What you need to do:
Search the records for lines with the word "point" and copy each match.

[Entries taken from a collection]
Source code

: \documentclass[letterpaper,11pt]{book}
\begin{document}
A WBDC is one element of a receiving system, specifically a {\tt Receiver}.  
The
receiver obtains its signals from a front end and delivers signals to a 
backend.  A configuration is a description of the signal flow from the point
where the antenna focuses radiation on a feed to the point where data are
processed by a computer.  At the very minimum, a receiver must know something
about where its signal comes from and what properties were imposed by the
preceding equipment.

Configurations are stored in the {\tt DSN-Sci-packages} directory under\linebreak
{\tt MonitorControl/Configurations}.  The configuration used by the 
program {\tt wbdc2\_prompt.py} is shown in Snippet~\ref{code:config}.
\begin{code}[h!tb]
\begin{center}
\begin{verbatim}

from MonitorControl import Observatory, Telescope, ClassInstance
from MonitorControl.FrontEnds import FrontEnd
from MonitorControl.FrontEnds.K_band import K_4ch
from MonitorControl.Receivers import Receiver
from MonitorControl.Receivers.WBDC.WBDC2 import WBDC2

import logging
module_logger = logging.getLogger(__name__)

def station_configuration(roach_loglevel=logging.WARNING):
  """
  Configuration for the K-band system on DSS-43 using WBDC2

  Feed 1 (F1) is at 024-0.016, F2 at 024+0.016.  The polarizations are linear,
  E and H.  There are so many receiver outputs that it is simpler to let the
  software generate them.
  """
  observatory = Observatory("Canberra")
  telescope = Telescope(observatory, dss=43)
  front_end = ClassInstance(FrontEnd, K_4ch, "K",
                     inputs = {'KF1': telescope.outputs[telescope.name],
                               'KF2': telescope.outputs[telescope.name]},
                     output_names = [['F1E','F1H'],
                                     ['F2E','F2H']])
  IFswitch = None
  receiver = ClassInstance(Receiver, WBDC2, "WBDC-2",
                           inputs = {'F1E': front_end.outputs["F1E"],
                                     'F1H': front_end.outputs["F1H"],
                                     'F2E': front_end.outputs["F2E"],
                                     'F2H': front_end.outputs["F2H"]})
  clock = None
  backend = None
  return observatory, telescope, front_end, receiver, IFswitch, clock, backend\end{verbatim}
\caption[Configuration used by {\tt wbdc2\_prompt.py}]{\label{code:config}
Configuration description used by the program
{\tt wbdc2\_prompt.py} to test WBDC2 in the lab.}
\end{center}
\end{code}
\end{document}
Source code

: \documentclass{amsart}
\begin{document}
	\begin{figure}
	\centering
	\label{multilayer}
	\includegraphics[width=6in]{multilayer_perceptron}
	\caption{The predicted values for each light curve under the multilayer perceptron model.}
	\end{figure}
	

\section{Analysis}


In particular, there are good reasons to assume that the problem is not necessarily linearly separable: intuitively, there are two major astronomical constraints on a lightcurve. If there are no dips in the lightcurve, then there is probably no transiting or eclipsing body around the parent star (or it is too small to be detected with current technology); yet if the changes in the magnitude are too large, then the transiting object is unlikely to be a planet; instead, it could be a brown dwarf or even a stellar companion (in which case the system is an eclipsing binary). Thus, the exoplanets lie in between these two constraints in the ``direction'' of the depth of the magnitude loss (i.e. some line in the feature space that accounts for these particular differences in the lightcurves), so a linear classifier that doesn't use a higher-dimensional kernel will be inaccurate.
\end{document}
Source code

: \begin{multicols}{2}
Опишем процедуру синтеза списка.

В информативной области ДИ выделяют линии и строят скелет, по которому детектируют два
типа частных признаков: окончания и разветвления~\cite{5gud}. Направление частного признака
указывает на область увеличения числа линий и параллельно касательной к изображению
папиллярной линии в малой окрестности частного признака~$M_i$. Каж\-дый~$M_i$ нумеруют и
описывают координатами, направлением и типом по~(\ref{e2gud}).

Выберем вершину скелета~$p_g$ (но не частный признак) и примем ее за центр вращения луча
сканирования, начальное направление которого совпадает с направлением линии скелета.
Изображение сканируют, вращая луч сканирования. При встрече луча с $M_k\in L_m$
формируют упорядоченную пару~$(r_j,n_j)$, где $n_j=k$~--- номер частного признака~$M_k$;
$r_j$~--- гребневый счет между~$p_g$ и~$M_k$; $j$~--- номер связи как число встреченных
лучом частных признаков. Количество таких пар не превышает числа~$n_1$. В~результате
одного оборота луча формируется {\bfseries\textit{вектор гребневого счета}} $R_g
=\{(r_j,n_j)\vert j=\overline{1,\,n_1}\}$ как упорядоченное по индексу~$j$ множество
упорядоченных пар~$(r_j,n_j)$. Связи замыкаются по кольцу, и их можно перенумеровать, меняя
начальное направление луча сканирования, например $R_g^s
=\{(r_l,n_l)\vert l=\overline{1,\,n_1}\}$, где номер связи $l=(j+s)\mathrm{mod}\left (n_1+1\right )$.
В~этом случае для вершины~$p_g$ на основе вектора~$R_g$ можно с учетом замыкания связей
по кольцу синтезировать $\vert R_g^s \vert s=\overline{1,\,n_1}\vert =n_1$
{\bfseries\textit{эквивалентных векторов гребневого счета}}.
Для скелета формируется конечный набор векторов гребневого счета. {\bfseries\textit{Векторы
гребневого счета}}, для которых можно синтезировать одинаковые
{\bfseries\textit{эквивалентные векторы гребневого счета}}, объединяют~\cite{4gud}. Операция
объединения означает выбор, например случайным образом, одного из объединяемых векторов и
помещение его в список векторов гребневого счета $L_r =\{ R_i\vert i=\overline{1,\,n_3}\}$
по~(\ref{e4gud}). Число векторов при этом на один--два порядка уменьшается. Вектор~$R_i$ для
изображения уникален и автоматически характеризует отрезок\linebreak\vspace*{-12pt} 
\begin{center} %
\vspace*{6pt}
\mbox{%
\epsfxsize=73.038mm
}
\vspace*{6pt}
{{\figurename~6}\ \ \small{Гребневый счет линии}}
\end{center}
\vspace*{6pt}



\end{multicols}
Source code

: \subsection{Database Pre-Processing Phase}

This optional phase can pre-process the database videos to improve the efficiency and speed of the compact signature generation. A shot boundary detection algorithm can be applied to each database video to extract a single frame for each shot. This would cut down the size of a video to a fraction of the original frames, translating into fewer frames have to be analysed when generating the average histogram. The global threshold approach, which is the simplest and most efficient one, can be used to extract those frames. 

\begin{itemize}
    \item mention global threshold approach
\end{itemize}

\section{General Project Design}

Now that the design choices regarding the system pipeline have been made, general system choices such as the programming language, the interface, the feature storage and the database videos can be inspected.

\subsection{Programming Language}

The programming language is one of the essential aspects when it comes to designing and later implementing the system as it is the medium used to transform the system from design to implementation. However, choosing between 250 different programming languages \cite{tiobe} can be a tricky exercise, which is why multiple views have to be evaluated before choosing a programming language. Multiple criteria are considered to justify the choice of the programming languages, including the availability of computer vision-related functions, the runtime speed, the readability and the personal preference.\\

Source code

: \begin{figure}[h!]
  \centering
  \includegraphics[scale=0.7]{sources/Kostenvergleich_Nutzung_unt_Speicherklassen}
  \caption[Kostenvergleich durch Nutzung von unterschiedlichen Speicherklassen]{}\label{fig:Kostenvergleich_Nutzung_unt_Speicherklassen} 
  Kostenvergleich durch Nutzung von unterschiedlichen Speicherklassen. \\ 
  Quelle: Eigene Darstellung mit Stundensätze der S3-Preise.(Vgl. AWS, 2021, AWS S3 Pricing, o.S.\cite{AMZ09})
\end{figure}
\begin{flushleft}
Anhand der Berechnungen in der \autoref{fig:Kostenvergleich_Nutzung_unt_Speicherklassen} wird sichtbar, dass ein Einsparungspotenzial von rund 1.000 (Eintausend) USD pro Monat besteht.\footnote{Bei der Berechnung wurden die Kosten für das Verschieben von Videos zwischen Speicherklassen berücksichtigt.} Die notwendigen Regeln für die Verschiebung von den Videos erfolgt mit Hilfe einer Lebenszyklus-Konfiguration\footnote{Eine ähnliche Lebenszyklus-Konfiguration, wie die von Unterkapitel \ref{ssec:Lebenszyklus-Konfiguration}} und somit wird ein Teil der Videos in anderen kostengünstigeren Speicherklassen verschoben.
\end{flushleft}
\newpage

Solution to the problem:
backend.  A configuration is a description of the signal flow from the point
where the antenna focuses radiation on a feed to the point where data are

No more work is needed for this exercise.